For this exercise, write out only the lines of the entries below from the one with "items by customer." up to and including the one with "- 🌱 I’m currently", exactly as they are. Pictures stay out.

### Input data
========================================

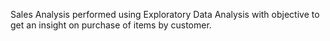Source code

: Sales Analysis performed using Exploratory Data Analysis with objective to get an insight on purchase of items by customer.
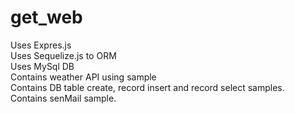 # get_web


Uses Expres.js<br/>
Uses Sequelize.js to ORM<br/>
Uses MySql DB<br/>
Contains weather API using sample<br/>
Contains DB table create, record insert and record select samples.<br/>
Contains senMail sample.<br/>
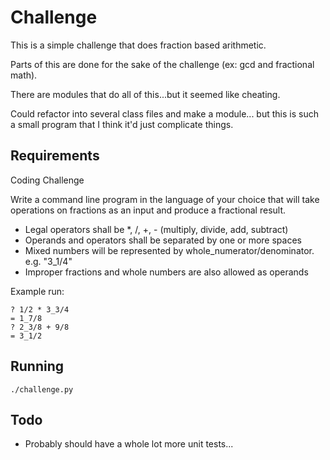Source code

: # Challenge

This is a simple challenge that does fraction based arithmetic.

Parts of this are done for the sake of the challenge (ex: gcd and fractional math).

There are modules that do all of this...but it seemed like cheating.

Could refactor into several class files and make a module...
but this is such a small program that I think it'd just complicate things.

## Requirements

Coding Challenge

Write a command line program in the language of your choice that will take operations on fractions
as an input and produce a fractional result.

- Legal operators shall be *, /, +, - (multiply, divide, add, subtract)
- Operands and operators shall be separated by one or more spaces
- Mixed numbers will be represented by whole_numerator/denominator. e.g. "3_1/4"
- Improper fractions and whole numbers are also allowed as operands

Example run:

    ? 1/2 * 3_3/4
    = 1_7/8
    ? 2_3/8 + 9/8
    = 3_1/2

## Running

`./challenge.py`

## Todo

- Probably should have a whole lot more unit tests...
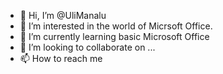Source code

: - 👋 Hi, I’m @UliManalu
- 👀 I’m interested in the world of  Micrsoft Office.
- 🌱 I’m currently learning basic Microsoft Office
- 💞️ I’m looking to collaborate on ...
- 📫 How to reach me

<!---
UliManalu/UliManalu is a ✨ special ✨ repository because its `README.md` (this file) appears on your GitHub profile.
You can click the Preview link to take a look at your changes.
--->

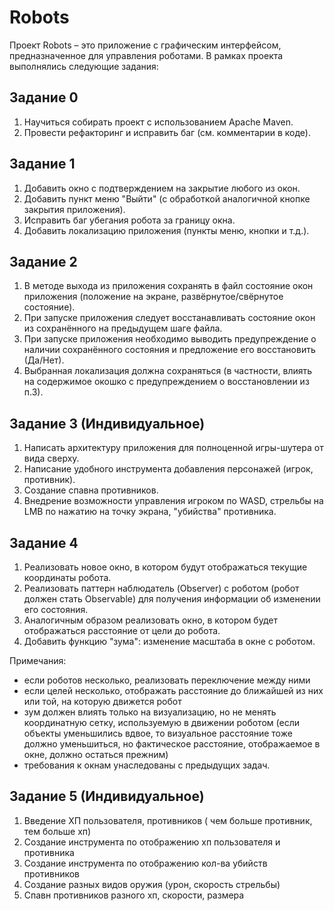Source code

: # Robots

Проект Robots – это приложение с графическим интерфейсом, предназначенное для управления роботами. В рамках проекта выполнялись следующие задания:

## Задание 0

1. Научиться собирать проект с использованием Apache Maven.
2. Провести рефакторинг и исправить баг (см. комментарии в коде).

## Задание 1

1. Добавить окно с подтверждением на закрытие любого из окон.
2. Добавить пункт меню "Выйти" (с обработкой аналогичной кнопке закрытия приложения).
3. Исправить баг убегания робота за границу окна.
4. Добавить локализацию приложения (пункты меню, кнопки и т.д.).

## Задание 2

1. В методе выхода из приложения сохранять в файл состояние окон приложения (положение на экране, развёрнутое/свёрнутое состояние).
2. При запуске приложения следует восстанавливать состояние окон из сохранённого на предыдущем шаге файла.
3. При запуске приложения необходимо выводить предупреждение о наличии сохранённого состояния и предложение его восстановить (Да/Нет).
4. Выбранная локализация должна сохраняться (в частности, влиять на содержимое окошко с предупреждением о восстановлении из п.3).

## Задание 3 (Индивидуальное)

1. Написать архитектуру приложения для полноценной игры-шутера от вида сверху. 
2. Написание удобного инструмента добавления персонажей (игрок, противник).
3. Создание спавна противников.
4. Внедрение возможности управления игроком по WASD, стрельбы на LMB по нажатию на точку экрана, "убийства" противника.

## Задание 4

1. Реализовать новое окно, в котором будут отображаться текущие координаты робота.
2. Реализовать паттерн наблюдатель (Observer) с роботом (робот должен стать Observable) для получения информации об изменении его состояния.
3. Аналогичным образом реализовать окно, в котором будет отображаться расстояние от цели до робота.
4. Добавить функцию "зума": изменение масштаба в окне с роботом.

Примечания:
- если роботов несколько, реализовать переключение между ними
- если целей несколько, отображать расстояние до ближайшей из них или той, на которую движется робот
- зум должен влиять только на визуализацию, но не менять координатную сетку, используемую в движении роботом (если объекты уменьшились вдвое, то визуальное расстояние тоже должно уменьшиться, но фактическое расстояние, отображаемое в окне, должно остаться прежним)
- требования к окнам унаследованы с предыдущих задач.

## Задание 5 (Индивидуальное)

1. Введение ХП пользователя, противников ( чем больше противник, тем больше хп)
2. Создание инструмента по отображению хп пользователя и противника
3. Создание инструмента по отображению кол-ва убийств противников
4. Создание разных видов оружия (урон, скорость стрельбы)
5. Спавн противников разного хп, скорости, размера

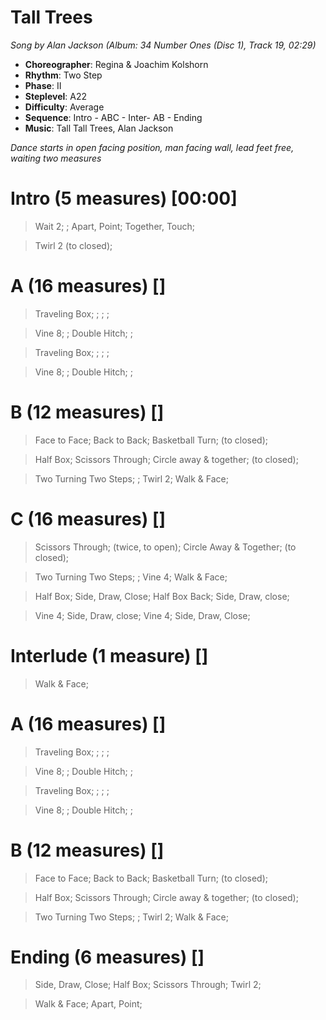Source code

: # Tall Trees
*Song by Alan Jackson (Album: 34 Number Ones (Disc 1), Track 19, 02:29)*
 
* **Choreographer**: Regina & Joachim Kolshorn
* **Rhythm**: Two Step
* **Phase**: II
* **Steplevel**: A22 
* **Difficulty**: Average
* **Sequence**: Intro - ABC - Inter- AB - Ending
* **Music**: Tall Tall Trees, Alan Jackson
 
*Dance starts in open facing position, man facing wall, lead feet free, waiting two measures*
 
# Intro (5 measures) [00:00]

> Wait 2; ; Apart, Point; Together, Touch;

> Twirl 2 (to closed);

# A (16 measures) []

> Traveling Box; ; ; ; 

> Vine 8; ; Double Hitch; ;

> Traveling Box; ; ; ; 

> Vine 8; ; Double Hitch; ;

# B (12 measures) []

> Face to Face; Back to Back; Basketball Turn; (to closed);

> Half Box; Scissors Through; Circle away & together; (to closed);

> Two Turning Two Steps; ; Twirl 2; Walk & Face;

# C (16 measures) []

> Scissors Through; (twice, to open); Circle Away & Together; (to closed);

> Two Turning Two Steps; ; Vine 4; Walk & Face;

> Half Box; Side, Draw, Close; Half Box Back; Side, Draw, close;

> Vine 4; Side, Draw, close; Vine 4; Side, Draw, Close;

# Interlude (1 measure) []

> Walk & Face;

# A (16 measures) []

> Traveling Box; ; ; ; 

> Vine 8; ; Double Hitch; ;

> Traveling Box; ; ; ; 

> Vine 8; ; Double Hitch; ;

# B (12 measures) []

> Face to Face; Back to Back; Basketball Turn; (to closed);

> Half Box; Scissors Through; Circle away & together; (to closed);

> Two Turning Two Steps; ; Twirl 2; Walk & Face;

# Ending (6 measures) []

> Side, Draw, Close; Half Box; Scissors Through; Twirl 2;

> Walk & Face; Apart, Point;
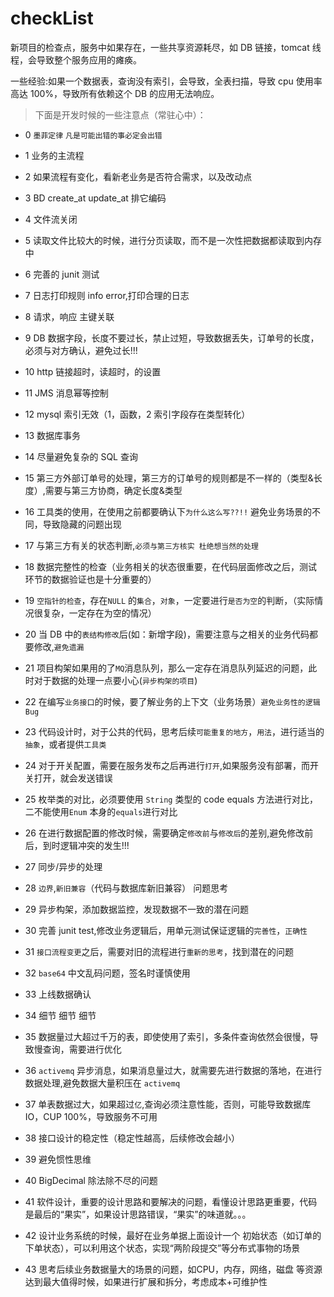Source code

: # checkList

新项目的检查点，服务中如果存在，一些共享资源耗尽，如 DB 链接，tomcat 线程，会导致整个服务应用的瘫痪。

一些经验:如果一个数据表，查询没有索引，会导致，全表扫描，导致 cpu 使用率高达 100%，导致所有依赖这个 DB 的应用无法响应。

> 下面是开发时候的一些注意点（常驻心中）：

- 0 `墨菲定律` `凡是可能出错的事必定会出错`

- 1 业务的主流程

- 2 如果流程有变化，看新老业务是否符合需求，以及改动点

- 3 BD create_at update_at 排它编码

- 4 文件流关闭

- 5 读取文件比较大的时候，进行分页读取，而不是一次性把数据都读取到内存中

- 6 完善的 junit 测试

- 7 日志打印规则 info error,打印合理的日志

- 8 请求，响应 主键关联

- 9 DB 数据字段，长度不要过长，禁止过短，导致数据丢失，订单号的长度，必须与对方确认，避免过长!!!

- 10 http 链接超时，读超时，的设置

- 11 JMS 消息幂等控制

- 12 mysql 索引无效（1，函数，2 索引字段存在类型转化）

- 13 数据库事务

- 14 尽量避免复杂的 SQL 查询

- 15 第三方外部订单号的处理，第三方的订单号的规则都是不一样的（类型&长度）,需要与第三方协商，确定长度&类型

- 16 工具类的使用，在使用之前都要确认下`为什么这么写??!!` 避免业务场景的不同，导致隐藏的问题出现

- 17 与第三方有关的状态判断,`必须与第三方核实 杜绝想当然的处理`

- 18 数据完整性的检查（业务相关的状态很重要，在代码层面修改之后，测试环节的数据验证也是十分重要的）

- 19 `空指针的检查`，存在`NULL` 的`集合`，`对象`，一定要进行`是否为空`的判断，（实际情况很复杂，一定存在为空的情况）

- 20 当 DB 中的`表结构修改`后(如：新增字段)，需要注意与之相关的业务代码都要修改,`避免遗漏`

- 21 项目构架如果用的了`MQ`消息队列，那么一定存在消息队列延迟的问题，此时对于数据的处理一点要小心(`异步构架的项目`)

- 22 在编写`业务接口`的时候，要了解业务的上下文（业务场景）`避免业务性的逻辑Bug`

- 23 代码设计时，对于公共的代码，思考后续`可能重复的地方`，`用法`，进行适当的`抽象`，或者提供`工具类`

- 24 对于开关配置，需要在服务发布之后再进行`打开`,如果服务没有部署，而开关打开，就会发送错误

- 25 枚举类的对比，必须要使用 `String` 类型的 code equals 方法进行对比，二不能使用`Enum` 本身的`equals`进行对比

- 26 在进行数据配置的修改时候，需要确定`修改前`与`修改后`的差别,避免修改前后，到时逻辑冲突的发生!!!

- 27 同步/异步的处理

- 28 `边界`,`新旧兼容`（代码与数据库新旧兼容） 问题思考

- 29 异步构架，添加数据监控，发现数据不一致的潜在问题

- 30 完善 junit test,修改业务逻辑后，用单元测试保证逻辑的`完善性`，`正确性`

- 31 `接口流程变更`之后，需要对旧的流程进行`重新的思考`，找到潜在的问题

- 32 `base64` 中文乱码问题，签名时谨慎使用

- 33 上线数据确认

- 34 细节 细节 细节

- 35 数据量过大超过千万的表，即使使用了索引，多条件查询依然会很慢，导致慢查询，需要进行优化

- 36 `activemq` 异步消息，如果消息量过大，就需要先进行数据的落地，在进行数据处理,避免数据大量积压在 `activemq`

- 37 单表数据过大，如果超过`亿`,查询必须注意性能，否则，可能导致数据库 IO，CUP 100%，导致服务不可用

- 38 接口设计的稳定性（稳定性越高，后续修改会越小）

- 39 避免惯性思维

- 40 BigDecimal 除法除不尽的问题 

- 41 软件设计，重要的设计思路和要解决的问题，看懂设计思路更重要，代码是最后的“果实”，如果设计思路错误，“果实”的味道就。。。

- 42 设计业务系统的时候，最好在业务单据上面设计一个 初始状态（如订单的下单状态），可以利用这个状态，实现“两阶段提交”等分布式事物的场景

- 43 思考后续业务数据量大的场景的问题，如CPU，内存，网络，磁盘 等资源达到最大值得时候，如果进行扩展和拆分，考虑成本+可维护性
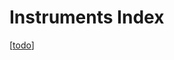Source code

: # Instruments Index

[[todo]]

[//begin]: # "Autogenerated link references for markdown compatibility"
[todo]: ../../../../_site/todo "Todo"
[//end]: # "Autogenerated link references"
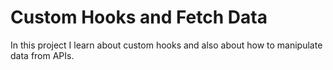 # Custom Hooks and Fetch Data

In this project I learn about custom hooks and also about how to manipulate data from APIs.
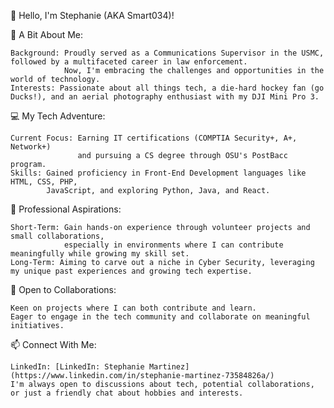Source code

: 👋 Hello, I'm Stephanie (AKA Smart034)!

🌟 A Bit About Me:

    Background: Proudly served as a Communications Supervisor in the USMC, followed by a multifaceted career in law enforcement. 
                Now, I'm embracing the challenges and opportunities in the world of technology.
    Interests: Passionate about all things tech, a die-hard hockey fan (go Ducks!), and an aerial photography enthusiast with my DJI Mini Pro 3.

💻 My Tech Adventure:

    Current Focus: Earning IT certifications (COMPTIA Security+, A+, Network+) 
                   and pursuing a CS degree through OSU's PostBacc program.
    Skills: Gained proficiency in Front-End Development languages like HTML, CSS, PHP, 
            JavaScript, and exploring Python, Java, and React.

🚀 Professional Aspirations:

    Short-Term: Gain hands-on experience through volunteer projects and small collaborations, 
                especially in environments where I can contribute meaningfully while growing my skill set.
    Long-Term: Aiming to carve out a niche in Cyber Security, leveraging my unique past experiences and growing tech expertise.

🤝 Open to Collaborations:

    Keen on projects where I can both contribute and learn. 
    Eager to engage in the tech community and collaborate on meaningful initiatives.

📫 Connect With Me:

    LinkedIn: [LinkedIn: Stephanie Martinez](https://www.linkedin.com/in/stephanie-martinez-73584826a/)
    I'm always open to discussions about tech, potential collaborations, or just a friendly chat about hobbies and interests.

<!-- 🌐 Check Out My Projects:
    [Link to projects or any work you want to showcase]
    [Link to your personal website or portfolio, if available]
-->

========================================

### The completed task
: Sales Analysis performed using Exploratory Data Analysis with objective to get an insight on purchase of items by customer.
 # get_web


Uses Expres.js<br/>
Uses Sequelize.js to ORM<br/>
Uses MySql DB<br/>
Contains weather API using sample<br/>
Contains DB table create, record insert and record select samples.<br/>
Contains senMail sample.<br/>
Source code

: # Challenge

This is a simple challenge that does fraction based arithmetic.

Parts of this are done for the sake of the challenge (ex: gcd and fractional math).

There are modules that do all of this...but it seemed like cheating.

Could refactor into several class files and make a module...
but this is such a small program that I think it'd just complicate things.

## Requirements

Coding Challenge

Write a command line program in the language of your choice that will take operations on fractions
as an input and produce a fractional result.

- Legal operators shall be *, /, +, - (multiply, divide, add, subtract)
- Operands and operators shall be separated by one or more spaces
- Mixed numbers will be represented by whole_numerator/denominator. e.g. "3_1/4"
- Improper fractions and whole numbers are also allowed as operands

Example run:

    ? 1/2 * 3_3/4
    = 1_7/8
    ? 2_3/8 + 9/8
    = 3_1/2

## Running

`./challenge.py`

## Todo

- Probably should have a whole lot more unit tests...
Source code

: - 👋 Hi, I’m @UliManalu
- 👀 I’m interested in the world of  Micrsoft Office.
- 🌱 I’m currently learning basic Microsoft Office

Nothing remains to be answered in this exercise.